Introduction
Evanston, IL, is a city close to Chicago with a population of over 75,000 people. It is a small and quite young city as the median age of the people living there was 34.3 years in 2009 (Eplan 2011-2016, 2011). People are living in favorable conditions with strong communities and lots of recreational areas and have quite active lifestyles. However, irrespective of the median age and favorable living conditions, mortality of the city is almost 1%. It is noteworthy that cardiovascular disorders account for 41% of all deaths in the city (Eplan 2011-2016, 2011). This paper will highlight the necessity to focus on this health problem in the city.
Community
In the city in question, almost 70% of people are adults between 18 and 65 (State, 2014). 12% of people are older than 65 years. The community is diverse in terms of ethnicity though more than half of the population (65%) is white people, 18% are Africans, 9% are Hispanic and 9% are Asians (State, 2014). The average income per capita is higher than in the state though more than 10% of people are below poverty (State, 2014). It is also necessary to add that high school graduates (or those having higher education) constitute 93,9% of those who are over 25 years (State, 2014). As has been mentioned above, the city is characterized by strong communities as people join different societies and groups. People also try to have active lifestyles.
Demographic and Epidemiological Data
The city of Evanston has quite young population as only 12% of people are over 65 years (State, 2014). Mortality in the city is 0.74% and it is estimated that 41% of deaths resulted from cardiovascular disorders (Eplan 2011-2016, 2011). It is noteworthy that the demographic data are quite similar in Evanston and the state. Thus, in Illinois, 12,5% of people are over 65 years (State, 2014). At that, mortality rate is very similar to the one in Evanston (0.79%) and cardiovascular disorders account for 45% of deaths (Eplan 2011-2016, 2011). This data suggest that people in Evanston and the entire state are in risk of developing heart disorders when they get older. It is noteworthy that 22% of all deaths (including 4% of premature (younger than 65) cases) were caused by chronic heart disorders in Evanston (Eplan 2011-2016, 2011).
Windshield Survey
It is necessary to note that the rate of cardiovascular disorders is rather high for a city with such young population. More so, it is clear that people living in the city pay significant attention to their health and they can afford high-quality healthcare services. There are healthcare units which can provide people with all the necessary services. More so, people have active lifestyles and spend significant time doing exercise (walking, jogging, and so on). There are no big industrial areas and plants and environment is very favorable. Nonetheless, cardiovascular disorders are quite common and are often chronic. This suggests that there is certain predisposition in the area.
Problem
Therefore, it is possible to identify a specific problem which has to be addressed in the area. Cardiovascular disorders have to become a focus of prevention programs and clinical services. Notably, this is one of the objectives of Health People 2020. The objective which can help improve the situation in the area goes under the number HDS-1, Heart Disease and Stroke – “Increase overall cardiovascular health in the US population” (Heart Disease and Stroke, 2014). The problem is the most serious for the area as 41% of all deaths are caused by cardiovascular disorder. Clearly, people are willing to improve their quality of life as they are active. However, the number of deaths and afflicted people suggest that there is not enough clinical services provided.

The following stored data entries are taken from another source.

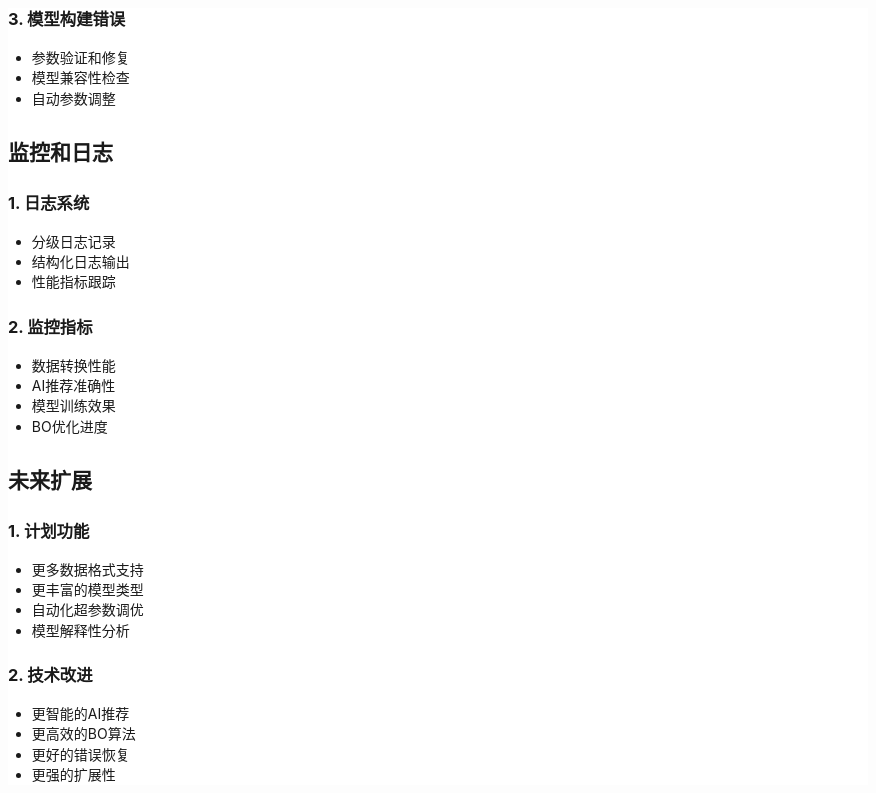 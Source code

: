 ### 3. 模型构建错误
- 参数验证和修复
- 模型兼容性检查
- 自动参数调整

## 监控和日志

### 1. 日志系统
- 分级日志记录
- 结构化日志输出
- 性能指标跟踪

### 2. 监控指标
- 数据转换性能
- AI推荐准确性
- 模型训练效果
- BO优化进度

## 未来扩展

### 1. 计划功能
- 更多数据格式支持
- 更丰富的模型类型
- 自动化超参数调优
- 模型解释性分析

### 2. 技术改进
- 更智能的AI推荐
- 更高效的BO算法
- 更好的错误恢复
- 更强的扩展性
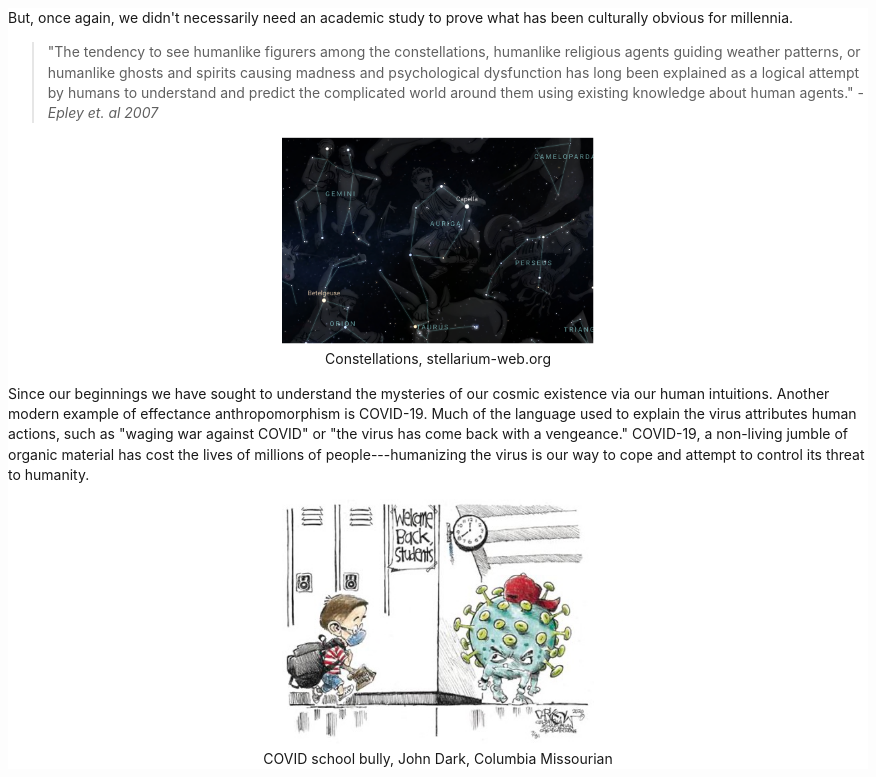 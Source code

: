 But, once again, we didn't necessarily need an academic study to prove what has been culturally obvious for millennia.

> "The tendency to see humanlike figurers among the constellations, humanlike religious agents guiding weather patterns, or humanlike ghosts and spirits causing madness and psychological dysfunction has long been explained as a logical attempt by humans to understand and predict the complicated world around them using existing knowledge about human agents." -_Epley et. al 2007_

<figure align="center">
    <img width="40%" src="/assets/images/car/const.png">
    <figcaption>Constellations, stellarium-web.org</figcaption>
</figure>

Since our beginnings we have sought to understand the mysteries of our cosmic existence via our human intuitions. Another modern example of effectance anthropomorphism is COVID-19. Much of the language used to explain the virus attributes human actions, such as "waging war against COVID" or "the virus has come back with a vengeance." COVID-19, a non-living jumble of organic material has cost the lives of millions of people---humanizing the virus is our way to cope and attempt to control its threat to humanity.

<figure align="center">
    <img width="40%" src="/assets/images/car/covid.jpg">
    <figcaption>COVID school bully, John Dark, Columbia Missourian</figcaption>
</figure>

Oikonomou et al. (2011) highlight a number of therapeutic approaches that can have a positive impact on people suffering from cardiovascular disorders. These methods are effective as patients report about improvement of their health. Admittedly, further research in this field is necessary as it is crucial to develop the necessary medication to avoid surgery. When surgery is inevitable, it is essential to improve psychological state of patients before and after the surgery (Ai, Seymour, Kronfol and Bolling, 2011). Ai et al. (2011) note that positive attitude significantly affects the outcomes of the surgery and patients’ rehabilitation.
Summary
On balance, it is possible to note that cardiovascular disorders have to be a focus of healthcare professionals as this health problem accounts for 41% of deaths in Evanston. There are no environmental or social factors contributing to development of the disease, but there is an apparent predisposition among the population of the city. It is necessary to address this issue as the number of premature deaths is over 20%. The population of the city is quite young but there are still risks that the number of premature deaths can increase. It is important to pay special attention to prevention programs, development of pharmaceutical tools and psychological assistance to those who face the issue.
Reference List
Ai, A.L., Seymour, E.M., Kronfol, Z., & Bolling, S.F. (2011). Mood states, coping factors, and interleukin-6 are related to psychiatric symptoms following cardiac surgery. Biological Psychiatry and Psychopharmacology, 13(1), 3-9. Web.
Eplan 2011-2016. (2011). Web.
Heart Disease and Stroke. (2014). Web.
Oikonomou, E., Tousoulis, D., Siasos, G., Zaromitidou, M., Papavassiliou, A.G., Stefanadis, C. (2011). The role of inflammation in heart failure: New therapeutic approaches. Hellenic Journal of Cardiology, 52(1), 30-40. Web.
State and county quickfacts. (2014). Web.